1205. Procedure During Playing of National Anthem.

1. Whenever the National Anthem is played, all naval service personnel not in formation, shall stand at attention and face the national ensign.


Main Source: http://www.marines.mil/Portals/59/Publications/United States Navy Regulations.pdf

----------------------------------------------------------------------------------------------------------------------
_


----------



## amlove21 (Sep 11, 2016)

Marine0311 said:


> You're hanging your hat on "should"?.
> 
> I disagree and here's what I have:
> 
> *rest of post*


Ok- so, what, then? People that don't show respect for the flag are discharged after they're served with a felony? What is "respect"? How is that quantified? What's the punishment for "disrespect for the National Anthem and Flag?"
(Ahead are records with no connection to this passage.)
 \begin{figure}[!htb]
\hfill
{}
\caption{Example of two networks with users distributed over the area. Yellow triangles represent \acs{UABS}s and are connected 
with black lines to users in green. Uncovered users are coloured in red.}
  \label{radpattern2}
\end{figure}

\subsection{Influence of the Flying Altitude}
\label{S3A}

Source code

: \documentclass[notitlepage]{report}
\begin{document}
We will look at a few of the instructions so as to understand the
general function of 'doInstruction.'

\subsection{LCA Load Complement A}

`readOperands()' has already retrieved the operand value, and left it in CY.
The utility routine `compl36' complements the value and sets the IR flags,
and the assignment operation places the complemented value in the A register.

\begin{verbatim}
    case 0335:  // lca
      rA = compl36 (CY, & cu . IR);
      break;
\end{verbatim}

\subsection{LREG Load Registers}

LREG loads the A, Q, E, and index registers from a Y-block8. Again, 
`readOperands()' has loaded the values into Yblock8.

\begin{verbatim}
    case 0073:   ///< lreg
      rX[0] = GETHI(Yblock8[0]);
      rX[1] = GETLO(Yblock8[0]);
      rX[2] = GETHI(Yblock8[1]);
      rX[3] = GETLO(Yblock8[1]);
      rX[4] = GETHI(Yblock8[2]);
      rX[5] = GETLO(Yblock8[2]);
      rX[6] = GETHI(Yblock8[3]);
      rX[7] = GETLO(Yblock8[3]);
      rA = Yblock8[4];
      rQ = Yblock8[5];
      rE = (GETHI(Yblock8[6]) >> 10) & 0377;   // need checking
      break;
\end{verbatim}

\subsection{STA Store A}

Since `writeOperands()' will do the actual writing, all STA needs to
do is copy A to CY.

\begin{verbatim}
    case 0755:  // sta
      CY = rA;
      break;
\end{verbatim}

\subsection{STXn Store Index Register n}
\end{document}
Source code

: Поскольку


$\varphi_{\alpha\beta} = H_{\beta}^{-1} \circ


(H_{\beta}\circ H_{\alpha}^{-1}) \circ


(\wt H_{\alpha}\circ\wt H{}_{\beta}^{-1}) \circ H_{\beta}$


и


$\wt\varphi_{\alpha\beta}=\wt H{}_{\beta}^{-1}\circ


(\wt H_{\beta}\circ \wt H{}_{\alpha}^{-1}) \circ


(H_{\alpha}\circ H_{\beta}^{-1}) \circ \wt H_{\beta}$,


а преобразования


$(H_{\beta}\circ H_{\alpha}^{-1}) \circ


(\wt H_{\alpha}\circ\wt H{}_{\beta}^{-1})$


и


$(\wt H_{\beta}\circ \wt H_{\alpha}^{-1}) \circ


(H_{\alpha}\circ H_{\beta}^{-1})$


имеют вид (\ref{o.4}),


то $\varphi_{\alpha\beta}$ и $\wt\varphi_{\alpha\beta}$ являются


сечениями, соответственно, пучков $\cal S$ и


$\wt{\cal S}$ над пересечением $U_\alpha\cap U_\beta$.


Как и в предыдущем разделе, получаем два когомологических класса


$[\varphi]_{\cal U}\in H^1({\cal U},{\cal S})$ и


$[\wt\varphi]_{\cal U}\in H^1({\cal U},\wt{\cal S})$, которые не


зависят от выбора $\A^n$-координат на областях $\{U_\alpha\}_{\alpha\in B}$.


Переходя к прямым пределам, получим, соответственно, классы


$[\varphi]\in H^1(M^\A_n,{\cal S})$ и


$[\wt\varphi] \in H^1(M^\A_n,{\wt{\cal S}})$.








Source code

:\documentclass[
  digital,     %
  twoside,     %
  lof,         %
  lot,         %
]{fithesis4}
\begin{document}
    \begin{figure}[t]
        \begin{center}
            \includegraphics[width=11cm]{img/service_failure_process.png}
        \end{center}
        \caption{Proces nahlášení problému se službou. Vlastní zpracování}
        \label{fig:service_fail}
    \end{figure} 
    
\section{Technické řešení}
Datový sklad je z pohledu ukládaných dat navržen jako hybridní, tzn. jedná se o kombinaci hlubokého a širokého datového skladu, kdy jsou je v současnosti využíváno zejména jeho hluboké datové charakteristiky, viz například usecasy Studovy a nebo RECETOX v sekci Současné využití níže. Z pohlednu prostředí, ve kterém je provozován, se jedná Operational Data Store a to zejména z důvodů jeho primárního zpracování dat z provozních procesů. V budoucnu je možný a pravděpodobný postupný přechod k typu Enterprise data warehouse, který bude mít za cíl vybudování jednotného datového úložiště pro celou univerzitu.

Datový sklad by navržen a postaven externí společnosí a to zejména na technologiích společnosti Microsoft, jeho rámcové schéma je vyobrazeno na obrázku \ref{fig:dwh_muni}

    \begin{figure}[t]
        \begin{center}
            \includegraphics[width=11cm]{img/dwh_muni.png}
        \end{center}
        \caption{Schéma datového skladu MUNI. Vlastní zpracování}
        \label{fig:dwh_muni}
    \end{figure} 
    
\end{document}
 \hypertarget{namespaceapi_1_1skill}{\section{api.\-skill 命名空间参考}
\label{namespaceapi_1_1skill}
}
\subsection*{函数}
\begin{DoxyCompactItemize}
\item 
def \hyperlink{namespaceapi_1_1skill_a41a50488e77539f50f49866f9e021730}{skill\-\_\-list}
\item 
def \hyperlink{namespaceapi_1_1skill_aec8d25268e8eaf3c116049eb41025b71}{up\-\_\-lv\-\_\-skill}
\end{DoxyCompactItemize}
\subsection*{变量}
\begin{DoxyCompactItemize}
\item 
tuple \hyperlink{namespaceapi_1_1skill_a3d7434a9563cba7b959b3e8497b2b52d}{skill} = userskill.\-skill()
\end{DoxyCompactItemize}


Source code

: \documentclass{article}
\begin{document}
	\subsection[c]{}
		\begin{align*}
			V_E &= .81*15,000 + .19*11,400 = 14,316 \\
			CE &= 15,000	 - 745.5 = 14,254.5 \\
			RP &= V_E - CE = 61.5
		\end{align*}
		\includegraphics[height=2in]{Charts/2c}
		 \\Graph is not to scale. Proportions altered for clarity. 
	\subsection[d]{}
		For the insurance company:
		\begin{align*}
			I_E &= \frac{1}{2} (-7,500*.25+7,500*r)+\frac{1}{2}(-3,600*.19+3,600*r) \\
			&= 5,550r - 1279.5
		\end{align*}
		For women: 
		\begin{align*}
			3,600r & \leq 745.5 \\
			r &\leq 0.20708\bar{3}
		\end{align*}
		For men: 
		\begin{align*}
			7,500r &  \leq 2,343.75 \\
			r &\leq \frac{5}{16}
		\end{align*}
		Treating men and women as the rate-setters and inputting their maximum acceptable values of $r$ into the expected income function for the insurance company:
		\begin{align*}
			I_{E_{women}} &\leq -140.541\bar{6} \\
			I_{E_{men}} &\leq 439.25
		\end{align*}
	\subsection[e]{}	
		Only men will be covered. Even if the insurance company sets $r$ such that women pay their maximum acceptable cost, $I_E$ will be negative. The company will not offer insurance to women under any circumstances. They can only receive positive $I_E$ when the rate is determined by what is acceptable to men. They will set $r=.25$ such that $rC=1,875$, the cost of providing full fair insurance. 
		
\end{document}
This is going down a ridiculous road here- I will just say that, pragmatically, there is no fucking way to find a way to quantify "level of disrespect" in an individual person and get their commander to recommend discharge via NJP. You're literally arguing about ideology, your personal opinion, and how to manufacture the most comfortable unicorn saddle.


----------



## Marine0311 (Sep 11, 2016)

amlove21 said:


> Ok- so, what, then? People that don't show respect for the flag are discharged after they're served with a felony? What is "respect"? How is that quantified? What's the punishment for "disrespect for the National Anthem and Flag?"
> 
> This is going down a ridiculous road here- I will just say that, pragmatically, there is no fucking way to find a way to quantify "level of disrespect" in an individual person and get their commander to recommend discharge via NJP. You're literally arguing about ideology, your personal opinion, and how to manufacture the most comfortable unicorn saddle.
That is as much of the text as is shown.